Neurospora intermedia: la muffa contro lo spreco alimentare
Agricoltura

Neurospora intermedia: la muffa contro lo spreco alimentare

Si stima che circa il 14% del cibo prodotto venga perso o compromesso ancora prima della vendita; un altro 17% verrebbe invece sprecato dopo essere stato messo in vendita. Al di là dei costi enormi di questo fenomeno, è da considerare anche che per dietro alla produzione di questo alimenti che non verranno mai consumati c’è una quantità enorme di emissioni di gas a effetto serra: si calcola circa l’8-10% delle emissioni globali. Si capisce quindi che sia continua la ricerca di metodi per ridurre lo spreco di cibo, con le più diverse tecniche, a livello di logistica, di sensibilizzazione, di conservazione e via dicendo.  Una tecnica particolarmente stravagante, proposta da un biologo esperto di funghi dell’Università della California – Berkeley, Vayu Hill-Maini, prevede l’utilizzo di una muffa, chiamata Neurospora intermedia. Ma in che modo una muffa potrebbe ridurre lo spreco alimentare?

Le peculiarità della Neurospora intermedia

Di solito quando pensiamo al binomio cibo e muffa non facciamo riferimento a nulla di buono. Anzi, quando un alimento si ricopre di muffa è tendenzialmente da considerarsi compromesso, e quindi da buttare. Il caso della Neurospora intermedia è però del tutto particolare. Questo fungo arancione è ghiotto dei residui di prodotti vegetali che per noi umani non sono direttamente consumabili. Per fare un esempio, la Neurospora intermedia è già utilizzata nella tradizione culinaria indonesiana per preparare un alimento basilare come l’oncom: si tratta del risultato della fermentazione degli avanzi della produzione del latte di soia e dell’olio di arachidi. Per realizzare il latte di soia, infatti, la polpa dei fagioli viene scartata; grazie alla fermentazione torna a essere utilizzabile.

Come la muffa (giusta) trasforma il cibo

Ma cosa fa la Neurospora intermedia al cibo di scarto? Crescendo e diffondendosi su un alimento, riesce ad alternarne il sapore, il tutto senza produrre delle tossine. E anzi, come descritto da Vayu Hill-Maini in un articolo su Nature Microbiology, i sapori che vengono aggiunti dalla soia sono estremamente interessanti, tanto da aver già incuriosito diversi chef. Lo stesso Hill-Maini, del resto, ha un passato in cucina. Un test fatto su 61 volontari (danesi) ha previsto l’assaggio dell’oncom: le “cavie” hanno ravvisto nel cibo delle note e dei profumi simili a quelli delle nocciole e dei funghi.
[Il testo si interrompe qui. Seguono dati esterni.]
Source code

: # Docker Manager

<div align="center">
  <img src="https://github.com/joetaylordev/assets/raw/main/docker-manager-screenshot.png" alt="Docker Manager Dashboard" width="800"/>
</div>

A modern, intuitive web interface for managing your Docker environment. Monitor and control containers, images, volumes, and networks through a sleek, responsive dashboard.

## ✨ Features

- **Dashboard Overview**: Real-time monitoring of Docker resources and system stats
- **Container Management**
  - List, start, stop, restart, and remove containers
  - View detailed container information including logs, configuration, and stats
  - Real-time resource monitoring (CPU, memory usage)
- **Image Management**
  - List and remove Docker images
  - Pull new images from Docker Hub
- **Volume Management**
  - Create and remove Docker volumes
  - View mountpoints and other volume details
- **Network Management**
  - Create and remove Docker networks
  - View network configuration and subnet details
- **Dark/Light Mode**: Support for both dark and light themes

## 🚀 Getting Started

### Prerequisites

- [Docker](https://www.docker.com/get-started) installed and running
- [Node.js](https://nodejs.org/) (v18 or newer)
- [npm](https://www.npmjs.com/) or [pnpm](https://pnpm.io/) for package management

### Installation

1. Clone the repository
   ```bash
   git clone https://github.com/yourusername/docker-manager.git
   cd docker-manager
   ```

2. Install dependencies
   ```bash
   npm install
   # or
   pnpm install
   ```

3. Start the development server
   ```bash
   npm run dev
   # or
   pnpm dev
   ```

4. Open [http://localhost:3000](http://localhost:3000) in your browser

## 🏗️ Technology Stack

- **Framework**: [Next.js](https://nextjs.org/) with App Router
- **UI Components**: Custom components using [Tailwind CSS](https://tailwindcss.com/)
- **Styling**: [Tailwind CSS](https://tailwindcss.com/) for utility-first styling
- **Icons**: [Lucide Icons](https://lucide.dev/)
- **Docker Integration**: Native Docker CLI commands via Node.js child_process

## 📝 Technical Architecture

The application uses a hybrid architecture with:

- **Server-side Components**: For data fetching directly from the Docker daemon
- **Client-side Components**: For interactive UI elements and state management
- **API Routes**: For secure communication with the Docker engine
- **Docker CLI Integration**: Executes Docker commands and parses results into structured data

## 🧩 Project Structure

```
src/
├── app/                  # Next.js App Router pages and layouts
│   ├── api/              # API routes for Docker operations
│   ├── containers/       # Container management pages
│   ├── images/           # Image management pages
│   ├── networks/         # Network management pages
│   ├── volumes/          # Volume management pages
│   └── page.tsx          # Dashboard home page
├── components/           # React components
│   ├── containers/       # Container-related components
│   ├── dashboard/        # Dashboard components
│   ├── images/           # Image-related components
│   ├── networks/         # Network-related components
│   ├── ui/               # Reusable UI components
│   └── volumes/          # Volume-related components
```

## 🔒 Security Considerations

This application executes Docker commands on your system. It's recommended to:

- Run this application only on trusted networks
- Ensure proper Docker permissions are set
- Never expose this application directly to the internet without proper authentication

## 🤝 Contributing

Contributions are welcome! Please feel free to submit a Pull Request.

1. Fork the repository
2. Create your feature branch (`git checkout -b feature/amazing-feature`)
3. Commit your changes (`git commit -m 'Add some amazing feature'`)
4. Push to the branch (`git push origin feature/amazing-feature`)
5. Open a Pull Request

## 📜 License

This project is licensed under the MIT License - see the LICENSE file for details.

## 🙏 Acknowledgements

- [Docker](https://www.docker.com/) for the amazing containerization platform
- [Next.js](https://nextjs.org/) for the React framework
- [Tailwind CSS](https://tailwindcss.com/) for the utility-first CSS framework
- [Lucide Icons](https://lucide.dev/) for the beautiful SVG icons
Tutto nascerebbe dalla capacità della Neurospora intermedia di digerire pectina e cellulosa, due zuccheri che il nostro organismo, da solo, non riesce a processare. E non si parla solo di nuovi sapori: i cibi che vengono fermentati con questo fungo al termine del processo presentano un apporto proteico più elevato.

Un test è stato fatto per esempio con un budino di riso senza zucchero: dopo aver colonizzato l’alimento, la Neurospora intermedia lo ha trasformato in qualcosa di nuovo, visibilmente simile al formaggio, con un sapore a metà strada tra la banana e l’ananas.

Come sfruttare questa muffa per ridurre lo spreco di cibo

Ora resta da capire come sfruttare la Neurospora intermedia per ridurre gli sprechi alimentari. L’ipotesi è quella di utilizzare questo fungo per ridare vita agli scarti alimentari pre-vendita, e quindi tipici dei processi di lavorazione di diversi cibi. In questi casi la muffa dovrebbe essere fatta intervenire prima della marcescenza degli scarti, per dare nuovo corso a questo prodotti.